Philip Clark sprung one of Holden’s development cars, wearing light disguise around its headlights, tailgate and tail-lamps, as it cut through the streets of inner Melbourne recently.
It shows that the Eurodore, still missing its rear badge, is expected to feature many of the same styling details that have appeared on international versions of the car, right down to the chrome strip running right along the edge of the glasshouse down to the LED tail-lights.
The Sportwagon – called the Sports Tourer in other markets, but remaining faithful to Holden’s nomenclature here – is one of three Commodore variants expected to roll out here.
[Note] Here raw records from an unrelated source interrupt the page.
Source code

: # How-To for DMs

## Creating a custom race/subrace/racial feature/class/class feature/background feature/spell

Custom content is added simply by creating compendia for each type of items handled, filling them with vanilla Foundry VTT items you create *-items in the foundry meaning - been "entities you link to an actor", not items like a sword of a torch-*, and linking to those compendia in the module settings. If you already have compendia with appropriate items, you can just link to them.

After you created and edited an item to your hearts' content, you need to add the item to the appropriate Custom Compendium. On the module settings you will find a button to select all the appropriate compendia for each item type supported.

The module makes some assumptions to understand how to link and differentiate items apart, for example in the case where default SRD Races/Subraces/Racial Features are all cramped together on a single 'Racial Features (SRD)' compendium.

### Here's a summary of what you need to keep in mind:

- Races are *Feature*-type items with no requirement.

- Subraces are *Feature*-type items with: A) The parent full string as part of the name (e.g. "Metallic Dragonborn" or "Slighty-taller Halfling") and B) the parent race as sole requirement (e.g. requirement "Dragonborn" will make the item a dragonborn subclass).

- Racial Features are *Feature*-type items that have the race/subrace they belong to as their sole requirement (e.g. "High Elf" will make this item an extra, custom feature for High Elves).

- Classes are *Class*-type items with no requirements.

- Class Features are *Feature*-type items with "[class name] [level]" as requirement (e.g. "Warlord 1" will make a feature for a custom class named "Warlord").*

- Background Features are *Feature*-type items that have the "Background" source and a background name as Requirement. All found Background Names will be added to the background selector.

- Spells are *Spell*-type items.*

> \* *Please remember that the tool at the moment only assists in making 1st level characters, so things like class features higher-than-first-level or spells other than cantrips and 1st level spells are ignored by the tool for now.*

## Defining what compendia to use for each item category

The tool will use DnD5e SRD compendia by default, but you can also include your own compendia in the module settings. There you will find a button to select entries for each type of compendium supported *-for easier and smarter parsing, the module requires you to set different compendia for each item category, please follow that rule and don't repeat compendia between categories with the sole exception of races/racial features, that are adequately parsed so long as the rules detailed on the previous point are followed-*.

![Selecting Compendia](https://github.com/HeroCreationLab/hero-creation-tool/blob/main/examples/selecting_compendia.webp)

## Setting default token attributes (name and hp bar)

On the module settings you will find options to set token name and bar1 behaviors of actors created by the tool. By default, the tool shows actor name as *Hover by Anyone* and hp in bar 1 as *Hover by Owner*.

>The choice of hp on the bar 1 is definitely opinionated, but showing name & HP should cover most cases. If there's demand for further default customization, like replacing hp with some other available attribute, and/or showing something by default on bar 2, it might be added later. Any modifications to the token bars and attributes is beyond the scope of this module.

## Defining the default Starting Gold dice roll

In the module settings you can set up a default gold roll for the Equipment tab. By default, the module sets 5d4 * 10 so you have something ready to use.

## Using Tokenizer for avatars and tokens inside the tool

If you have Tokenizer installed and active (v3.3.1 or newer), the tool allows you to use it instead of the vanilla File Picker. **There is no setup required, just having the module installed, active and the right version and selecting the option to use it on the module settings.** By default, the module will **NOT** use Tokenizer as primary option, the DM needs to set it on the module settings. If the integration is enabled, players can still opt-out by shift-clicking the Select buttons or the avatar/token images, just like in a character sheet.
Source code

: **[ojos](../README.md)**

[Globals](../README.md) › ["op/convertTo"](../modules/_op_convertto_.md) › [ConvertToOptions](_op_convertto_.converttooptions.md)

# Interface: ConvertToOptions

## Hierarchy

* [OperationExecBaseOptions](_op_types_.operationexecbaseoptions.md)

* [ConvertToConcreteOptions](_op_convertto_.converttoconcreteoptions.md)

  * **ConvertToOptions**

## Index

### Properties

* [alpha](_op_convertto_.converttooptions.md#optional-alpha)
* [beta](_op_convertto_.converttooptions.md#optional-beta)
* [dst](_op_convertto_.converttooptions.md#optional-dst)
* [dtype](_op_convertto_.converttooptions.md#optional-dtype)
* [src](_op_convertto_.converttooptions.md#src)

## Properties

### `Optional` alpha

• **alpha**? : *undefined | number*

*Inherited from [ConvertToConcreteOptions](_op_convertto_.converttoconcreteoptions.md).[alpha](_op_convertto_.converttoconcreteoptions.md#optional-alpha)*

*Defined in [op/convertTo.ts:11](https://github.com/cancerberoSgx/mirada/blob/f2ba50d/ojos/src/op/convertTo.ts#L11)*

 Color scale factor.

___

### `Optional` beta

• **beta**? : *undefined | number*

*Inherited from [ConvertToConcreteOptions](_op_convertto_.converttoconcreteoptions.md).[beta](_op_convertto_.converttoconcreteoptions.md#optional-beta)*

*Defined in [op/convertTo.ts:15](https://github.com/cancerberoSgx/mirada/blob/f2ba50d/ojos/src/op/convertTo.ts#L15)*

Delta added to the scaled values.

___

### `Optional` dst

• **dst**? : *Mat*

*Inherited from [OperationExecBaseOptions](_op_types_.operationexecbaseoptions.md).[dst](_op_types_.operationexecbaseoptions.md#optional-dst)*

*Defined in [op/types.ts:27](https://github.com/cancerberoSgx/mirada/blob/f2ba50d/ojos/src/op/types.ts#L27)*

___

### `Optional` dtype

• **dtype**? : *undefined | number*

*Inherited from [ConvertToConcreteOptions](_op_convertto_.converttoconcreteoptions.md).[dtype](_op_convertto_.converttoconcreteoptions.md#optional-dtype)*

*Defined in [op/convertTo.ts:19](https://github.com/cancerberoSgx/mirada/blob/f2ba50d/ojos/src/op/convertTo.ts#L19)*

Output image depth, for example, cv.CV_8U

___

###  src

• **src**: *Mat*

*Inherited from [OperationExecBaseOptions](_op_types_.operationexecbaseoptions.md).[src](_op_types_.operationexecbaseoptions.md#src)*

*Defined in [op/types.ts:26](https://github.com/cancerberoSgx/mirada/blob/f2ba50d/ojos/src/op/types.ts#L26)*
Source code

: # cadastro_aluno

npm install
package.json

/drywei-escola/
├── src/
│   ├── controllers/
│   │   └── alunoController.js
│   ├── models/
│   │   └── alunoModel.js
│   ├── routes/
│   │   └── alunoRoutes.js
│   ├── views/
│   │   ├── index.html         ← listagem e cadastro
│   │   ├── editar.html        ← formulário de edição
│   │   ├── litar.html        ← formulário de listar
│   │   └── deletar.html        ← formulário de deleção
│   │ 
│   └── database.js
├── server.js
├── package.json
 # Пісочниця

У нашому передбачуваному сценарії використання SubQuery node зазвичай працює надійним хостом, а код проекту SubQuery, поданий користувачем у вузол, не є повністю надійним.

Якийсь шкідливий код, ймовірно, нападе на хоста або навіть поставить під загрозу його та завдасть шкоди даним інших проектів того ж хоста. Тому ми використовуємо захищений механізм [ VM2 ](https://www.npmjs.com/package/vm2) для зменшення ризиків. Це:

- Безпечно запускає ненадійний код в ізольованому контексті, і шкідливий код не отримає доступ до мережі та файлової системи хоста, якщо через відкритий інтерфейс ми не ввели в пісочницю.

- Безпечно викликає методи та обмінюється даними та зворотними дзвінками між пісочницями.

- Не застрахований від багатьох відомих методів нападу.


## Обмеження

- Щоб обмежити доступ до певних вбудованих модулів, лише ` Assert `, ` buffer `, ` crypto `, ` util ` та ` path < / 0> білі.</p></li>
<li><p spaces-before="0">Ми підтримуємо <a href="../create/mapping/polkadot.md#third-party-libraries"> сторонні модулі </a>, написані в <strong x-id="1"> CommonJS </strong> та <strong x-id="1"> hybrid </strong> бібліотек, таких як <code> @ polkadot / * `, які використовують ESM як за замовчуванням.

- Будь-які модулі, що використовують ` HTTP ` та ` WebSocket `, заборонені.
These include the Commodore liftback sedan – a feature spotted by Wheels early in the new mid-sizer’s development cycle – and a higher-riding soft-roader.
Engine choices for the new Commodore range are still up in the air, although Holden has confirmed the choice of either a 230kW/370Nm 3.6-litre V6 – the largest engine capacity given there’s no room for a V8 – and a choice of four-cylinder turbocharged petrol and diesel units for more mainstream models.
If the recently confirmed Astra Sportwagon is any guide, Holden may limit the engine choices available to the Commodore Sportwagon to just the base four-pots, although a V6 would help the car keep some of its reputation as a caravan-hauling grand tourer.
The new “NG” Commodore is due on sale early next year.